Sebelum aku tahu, kami semua dipasang harness. Pengalaman itu luar biasa. Angin menyapu saat kami melayang di atas tebing, laut berkilau di bawah kami. Dalam sekejap, semua ketakutan kami lenyap, digantikan oleh kebahagiaan.
Saat kami mendarat, kami tertawa terbahak-bahak, kaki kami goyah karena adrenalin.
“Aku belum pernah merasakan apa pun seperti itu,” kata Nora, matanya berbinar.
Kemudian, berdiri di pantai, aku menaburkan abu suamiku ke dalam angin. Itu adalah perpisahan yang sempurna, sebuah momen penutupan.
“Selamat tinggal, sayangku,” bisikku. “Dan terima kasih, gadis-gadisku. Ini tak terlupakan.”
Dalam perjalanan pulang, kami merenungkan perjalanan kami. Kami datang mencari sesuatu, dan dalam kekacauan dan petualangan itu, kami menemukannya.
Nora kembali ke rumah dengan kepercayaan diri baru, akhirnya membela dirinya dan mengejar impiannya untuk melukis.

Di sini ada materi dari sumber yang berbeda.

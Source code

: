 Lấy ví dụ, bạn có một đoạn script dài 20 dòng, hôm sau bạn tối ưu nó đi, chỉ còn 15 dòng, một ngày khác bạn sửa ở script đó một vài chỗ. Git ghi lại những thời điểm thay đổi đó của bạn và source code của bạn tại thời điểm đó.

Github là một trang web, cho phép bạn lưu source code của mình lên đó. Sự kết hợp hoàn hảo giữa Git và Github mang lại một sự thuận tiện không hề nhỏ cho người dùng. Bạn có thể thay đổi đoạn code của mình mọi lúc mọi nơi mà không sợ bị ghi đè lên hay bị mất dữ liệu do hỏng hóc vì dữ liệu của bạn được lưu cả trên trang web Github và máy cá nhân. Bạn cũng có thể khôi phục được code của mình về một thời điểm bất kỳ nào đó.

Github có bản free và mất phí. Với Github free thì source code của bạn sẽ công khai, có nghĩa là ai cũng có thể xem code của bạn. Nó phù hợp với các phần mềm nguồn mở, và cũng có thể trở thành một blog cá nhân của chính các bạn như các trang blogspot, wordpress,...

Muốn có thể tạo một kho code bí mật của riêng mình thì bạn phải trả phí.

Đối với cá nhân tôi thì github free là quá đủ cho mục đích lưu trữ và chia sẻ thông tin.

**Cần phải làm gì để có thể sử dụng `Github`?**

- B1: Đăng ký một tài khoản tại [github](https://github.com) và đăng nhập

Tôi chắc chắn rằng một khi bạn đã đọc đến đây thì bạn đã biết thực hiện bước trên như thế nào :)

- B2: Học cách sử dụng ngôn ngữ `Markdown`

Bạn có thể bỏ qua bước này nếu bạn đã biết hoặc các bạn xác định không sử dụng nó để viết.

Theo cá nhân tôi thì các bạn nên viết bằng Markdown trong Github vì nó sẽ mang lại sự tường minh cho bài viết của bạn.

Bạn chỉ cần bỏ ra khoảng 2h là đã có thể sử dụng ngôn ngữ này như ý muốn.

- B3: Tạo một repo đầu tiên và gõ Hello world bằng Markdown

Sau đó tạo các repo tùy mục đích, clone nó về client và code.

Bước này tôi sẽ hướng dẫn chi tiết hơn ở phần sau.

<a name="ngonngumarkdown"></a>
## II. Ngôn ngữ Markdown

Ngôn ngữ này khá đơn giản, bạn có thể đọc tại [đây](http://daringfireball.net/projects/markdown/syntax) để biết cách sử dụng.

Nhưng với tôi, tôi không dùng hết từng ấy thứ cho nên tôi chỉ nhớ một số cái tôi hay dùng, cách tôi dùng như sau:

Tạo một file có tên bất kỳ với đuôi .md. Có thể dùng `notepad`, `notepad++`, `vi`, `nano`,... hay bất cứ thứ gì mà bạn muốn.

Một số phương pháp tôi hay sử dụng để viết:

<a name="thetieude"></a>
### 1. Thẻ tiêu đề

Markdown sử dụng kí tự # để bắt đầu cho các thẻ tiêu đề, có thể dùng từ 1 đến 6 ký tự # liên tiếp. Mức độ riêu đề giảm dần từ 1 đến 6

Lorna merangkul cinta dan kebahagiaan, hubungan barunya dengan Roger berkembang menjadi sesuatu yang indah.
Sedangkan aku, memilih untuk hidup dengan berani. Aku menjadi sukarelawan di perpustakaan, berbagi kisah kami, dan membuat janji untuk tidak menunda impian kami lagi.
Hidup belum berakhir. Itu baru saja dimulai.